[Excerpts from a dataset]:
________
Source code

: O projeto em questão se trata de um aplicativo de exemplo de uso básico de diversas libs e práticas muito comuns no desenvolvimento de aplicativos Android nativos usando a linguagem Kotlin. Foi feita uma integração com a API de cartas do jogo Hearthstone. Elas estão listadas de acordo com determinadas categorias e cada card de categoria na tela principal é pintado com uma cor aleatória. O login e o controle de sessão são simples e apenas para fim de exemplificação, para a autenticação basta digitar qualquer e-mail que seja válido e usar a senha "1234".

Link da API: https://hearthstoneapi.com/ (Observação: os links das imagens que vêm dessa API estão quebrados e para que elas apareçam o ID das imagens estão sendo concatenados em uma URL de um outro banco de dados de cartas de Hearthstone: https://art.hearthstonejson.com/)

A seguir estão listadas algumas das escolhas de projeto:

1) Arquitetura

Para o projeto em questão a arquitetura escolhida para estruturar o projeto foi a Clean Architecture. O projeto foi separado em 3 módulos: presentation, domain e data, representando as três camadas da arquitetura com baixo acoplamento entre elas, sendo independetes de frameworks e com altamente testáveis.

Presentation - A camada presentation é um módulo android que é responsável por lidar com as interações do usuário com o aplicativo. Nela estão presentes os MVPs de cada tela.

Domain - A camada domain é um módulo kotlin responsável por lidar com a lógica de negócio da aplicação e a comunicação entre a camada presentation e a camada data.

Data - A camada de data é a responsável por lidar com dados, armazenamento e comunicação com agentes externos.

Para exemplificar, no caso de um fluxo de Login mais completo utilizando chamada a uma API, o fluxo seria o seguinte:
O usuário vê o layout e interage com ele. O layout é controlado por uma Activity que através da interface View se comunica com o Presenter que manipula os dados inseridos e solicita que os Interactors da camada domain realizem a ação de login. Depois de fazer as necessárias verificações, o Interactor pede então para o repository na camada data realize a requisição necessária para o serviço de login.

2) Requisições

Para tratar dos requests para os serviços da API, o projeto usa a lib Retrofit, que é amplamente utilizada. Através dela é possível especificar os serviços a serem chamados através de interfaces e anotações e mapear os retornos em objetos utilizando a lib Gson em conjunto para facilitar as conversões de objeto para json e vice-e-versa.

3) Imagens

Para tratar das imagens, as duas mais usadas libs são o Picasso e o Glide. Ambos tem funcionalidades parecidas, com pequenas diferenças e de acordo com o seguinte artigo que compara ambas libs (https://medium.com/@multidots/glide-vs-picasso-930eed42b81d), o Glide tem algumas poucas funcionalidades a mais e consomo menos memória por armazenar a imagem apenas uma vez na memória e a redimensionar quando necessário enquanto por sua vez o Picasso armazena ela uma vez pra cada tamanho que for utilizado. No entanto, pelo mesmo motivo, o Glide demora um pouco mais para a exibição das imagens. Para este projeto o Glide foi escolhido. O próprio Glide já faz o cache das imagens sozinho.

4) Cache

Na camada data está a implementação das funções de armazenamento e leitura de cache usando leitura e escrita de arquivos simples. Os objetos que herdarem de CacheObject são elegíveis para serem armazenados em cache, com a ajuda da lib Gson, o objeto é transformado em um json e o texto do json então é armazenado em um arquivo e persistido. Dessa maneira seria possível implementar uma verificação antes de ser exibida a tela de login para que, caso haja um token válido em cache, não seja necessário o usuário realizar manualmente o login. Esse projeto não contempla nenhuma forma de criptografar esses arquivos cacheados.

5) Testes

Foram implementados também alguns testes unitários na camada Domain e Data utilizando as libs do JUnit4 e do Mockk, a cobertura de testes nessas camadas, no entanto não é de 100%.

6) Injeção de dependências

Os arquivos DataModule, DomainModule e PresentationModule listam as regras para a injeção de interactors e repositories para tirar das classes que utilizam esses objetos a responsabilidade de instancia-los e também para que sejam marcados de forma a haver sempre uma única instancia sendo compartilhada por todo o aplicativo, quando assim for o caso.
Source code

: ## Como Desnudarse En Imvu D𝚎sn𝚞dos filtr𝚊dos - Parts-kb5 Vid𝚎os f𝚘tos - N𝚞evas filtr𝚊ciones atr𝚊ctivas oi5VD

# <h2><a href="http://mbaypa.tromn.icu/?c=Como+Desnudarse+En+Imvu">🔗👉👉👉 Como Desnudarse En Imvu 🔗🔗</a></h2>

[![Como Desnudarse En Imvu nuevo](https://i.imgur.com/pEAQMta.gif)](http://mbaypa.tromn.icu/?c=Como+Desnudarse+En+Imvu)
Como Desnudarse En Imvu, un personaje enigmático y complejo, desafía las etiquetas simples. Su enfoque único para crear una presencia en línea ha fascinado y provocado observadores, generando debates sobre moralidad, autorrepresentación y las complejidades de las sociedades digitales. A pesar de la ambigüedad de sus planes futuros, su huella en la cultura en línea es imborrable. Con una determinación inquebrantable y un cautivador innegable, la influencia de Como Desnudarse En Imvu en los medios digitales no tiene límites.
________
Within the data, how many lines hold the word "comunicação"? State the number alone.

[Answer section]: 2